**Task to carry out:** The answer is one number. Say how many lines in the entries below include the word "barrier".

(Saved data entries)

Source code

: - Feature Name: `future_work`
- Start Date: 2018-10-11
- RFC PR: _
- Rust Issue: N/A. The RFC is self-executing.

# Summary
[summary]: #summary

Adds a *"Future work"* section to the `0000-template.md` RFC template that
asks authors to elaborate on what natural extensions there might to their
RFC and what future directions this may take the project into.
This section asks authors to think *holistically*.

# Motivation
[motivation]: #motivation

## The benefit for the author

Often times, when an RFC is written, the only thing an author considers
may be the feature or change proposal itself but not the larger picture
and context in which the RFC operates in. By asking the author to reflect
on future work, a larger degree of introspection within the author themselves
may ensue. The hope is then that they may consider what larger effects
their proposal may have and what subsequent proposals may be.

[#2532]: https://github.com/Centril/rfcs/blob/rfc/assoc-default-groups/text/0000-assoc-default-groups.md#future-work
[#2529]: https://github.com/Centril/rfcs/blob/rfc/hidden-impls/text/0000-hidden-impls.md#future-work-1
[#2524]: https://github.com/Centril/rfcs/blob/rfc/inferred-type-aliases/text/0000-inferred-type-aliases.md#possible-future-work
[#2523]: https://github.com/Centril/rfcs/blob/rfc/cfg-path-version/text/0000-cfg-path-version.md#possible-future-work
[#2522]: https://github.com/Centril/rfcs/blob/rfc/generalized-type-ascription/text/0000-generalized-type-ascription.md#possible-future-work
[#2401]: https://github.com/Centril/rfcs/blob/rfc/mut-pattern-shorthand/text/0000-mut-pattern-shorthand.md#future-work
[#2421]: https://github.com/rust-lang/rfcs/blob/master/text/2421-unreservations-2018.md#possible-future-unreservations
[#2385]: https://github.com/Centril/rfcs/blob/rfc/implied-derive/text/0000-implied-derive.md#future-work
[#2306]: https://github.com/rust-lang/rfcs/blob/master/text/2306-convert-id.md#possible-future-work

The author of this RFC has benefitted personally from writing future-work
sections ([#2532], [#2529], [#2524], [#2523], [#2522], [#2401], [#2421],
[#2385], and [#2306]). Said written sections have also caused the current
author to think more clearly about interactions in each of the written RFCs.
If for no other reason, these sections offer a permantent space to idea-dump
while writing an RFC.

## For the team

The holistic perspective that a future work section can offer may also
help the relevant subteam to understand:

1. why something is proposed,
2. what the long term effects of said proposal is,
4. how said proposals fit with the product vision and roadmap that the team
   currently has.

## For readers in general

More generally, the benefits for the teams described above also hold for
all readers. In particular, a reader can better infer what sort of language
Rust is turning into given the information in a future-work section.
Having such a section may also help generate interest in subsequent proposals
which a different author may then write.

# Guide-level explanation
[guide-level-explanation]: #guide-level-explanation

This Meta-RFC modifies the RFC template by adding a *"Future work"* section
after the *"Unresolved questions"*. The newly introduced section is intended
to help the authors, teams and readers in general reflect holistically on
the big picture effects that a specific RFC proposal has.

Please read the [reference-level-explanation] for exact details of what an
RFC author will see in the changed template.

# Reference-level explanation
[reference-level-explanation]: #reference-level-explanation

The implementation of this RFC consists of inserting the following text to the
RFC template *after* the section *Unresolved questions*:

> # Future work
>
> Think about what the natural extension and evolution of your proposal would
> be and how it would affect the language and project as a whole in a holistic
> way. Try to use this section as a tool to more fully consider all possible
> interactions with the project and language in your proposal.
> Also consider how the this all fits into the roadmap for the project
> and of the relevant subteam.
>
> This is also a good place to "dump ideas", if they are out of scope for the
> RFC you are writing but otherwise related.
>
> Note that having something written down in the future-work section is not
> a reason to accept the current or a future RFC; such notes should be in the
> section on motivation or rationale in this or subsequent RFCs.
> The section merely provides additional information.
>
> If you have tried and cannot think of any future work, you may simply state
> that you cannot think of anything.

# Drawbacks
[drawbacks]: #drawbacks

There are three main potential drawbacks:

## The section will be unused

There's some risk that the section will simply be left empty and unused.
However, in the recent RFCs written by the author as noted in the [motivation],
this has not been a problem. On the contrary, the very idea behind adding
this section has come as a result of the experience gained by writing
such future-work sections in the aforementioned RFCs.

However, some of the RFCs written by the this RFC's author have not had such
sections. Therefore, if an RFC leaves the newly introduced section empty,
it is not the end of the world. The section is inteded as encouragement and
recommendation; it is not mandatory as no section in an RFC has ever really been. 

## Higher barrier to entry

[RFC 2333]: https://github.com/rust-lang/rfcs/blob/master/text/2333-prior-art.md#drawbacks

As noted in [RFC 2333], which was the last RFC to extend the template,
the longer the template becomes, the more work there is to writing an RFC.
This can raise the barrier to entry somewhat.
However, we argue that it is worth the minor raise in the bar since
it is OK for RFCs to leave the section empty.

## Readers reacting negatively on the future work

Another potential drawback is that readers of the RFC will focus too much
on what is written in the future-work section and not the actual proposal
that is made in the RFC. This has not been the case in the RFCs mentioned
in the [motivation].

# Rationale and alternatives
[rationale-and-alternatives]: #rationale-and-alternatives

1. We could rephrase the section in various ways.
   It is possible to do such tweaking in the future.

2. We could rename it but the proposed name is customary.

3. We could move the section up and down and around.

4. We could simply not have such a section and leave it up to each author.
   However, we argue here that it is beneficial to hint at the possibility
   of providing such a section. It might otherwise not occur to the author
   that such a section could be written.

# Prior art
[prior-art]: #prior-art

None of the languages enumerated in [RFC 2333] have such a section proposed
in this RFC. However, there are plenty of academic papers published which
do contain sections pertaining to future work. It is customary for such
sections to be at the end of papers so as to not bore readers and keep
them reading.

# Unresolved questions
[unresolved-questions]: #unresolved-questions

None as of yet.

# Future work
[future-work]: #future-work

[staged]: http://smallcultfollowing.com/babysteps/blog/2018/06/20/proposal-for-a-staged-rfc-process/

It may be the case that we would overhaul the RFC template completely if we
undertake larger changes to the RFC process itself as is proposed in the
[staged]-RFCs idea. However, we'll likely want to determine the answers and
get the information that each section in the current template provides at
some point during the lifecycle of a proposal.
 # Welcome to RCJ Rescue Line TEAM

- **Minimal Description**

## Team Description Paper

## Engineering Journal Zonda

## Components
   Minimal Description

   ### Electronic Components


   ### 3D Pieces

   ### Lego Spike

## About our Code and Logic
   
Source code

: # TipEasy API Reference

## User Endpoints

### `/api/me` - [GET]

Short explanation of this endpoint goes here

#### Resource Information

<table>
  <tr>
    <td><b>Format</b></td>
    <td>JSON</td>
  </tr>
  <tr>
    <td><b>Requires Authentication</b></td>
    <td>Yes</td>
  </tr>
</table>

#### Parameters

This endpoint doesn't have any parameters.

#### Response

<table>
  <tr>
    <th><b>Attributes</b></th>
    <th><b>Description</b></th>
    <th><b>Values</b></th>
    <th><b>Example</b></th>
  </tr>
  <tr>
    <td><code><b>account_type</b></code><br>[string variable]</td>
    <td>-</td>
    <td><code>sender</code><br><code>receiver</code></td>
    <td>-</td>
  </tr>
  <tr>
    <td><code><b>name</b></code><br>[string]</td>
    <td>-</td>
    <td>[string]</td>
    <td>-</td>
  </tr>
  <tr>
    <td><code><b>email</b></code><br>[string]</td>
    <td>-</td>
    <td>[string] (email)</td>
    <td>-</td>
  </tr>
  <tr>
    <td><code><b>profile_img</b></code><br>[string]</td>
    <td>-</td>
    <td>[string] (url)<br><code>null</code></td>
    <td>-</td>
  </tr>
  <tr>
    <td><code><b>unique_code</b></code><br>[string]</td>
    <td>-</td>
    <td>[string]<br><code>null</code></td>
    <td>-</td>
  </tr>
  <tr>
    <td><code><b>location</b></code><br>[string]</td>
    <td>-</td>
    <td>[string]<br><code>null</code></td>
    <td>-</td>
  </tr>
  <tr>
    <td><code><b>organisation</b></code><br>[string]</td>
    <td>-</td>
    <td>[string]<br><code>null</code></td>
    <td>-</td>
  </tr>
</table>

**Solution to this problem:** 2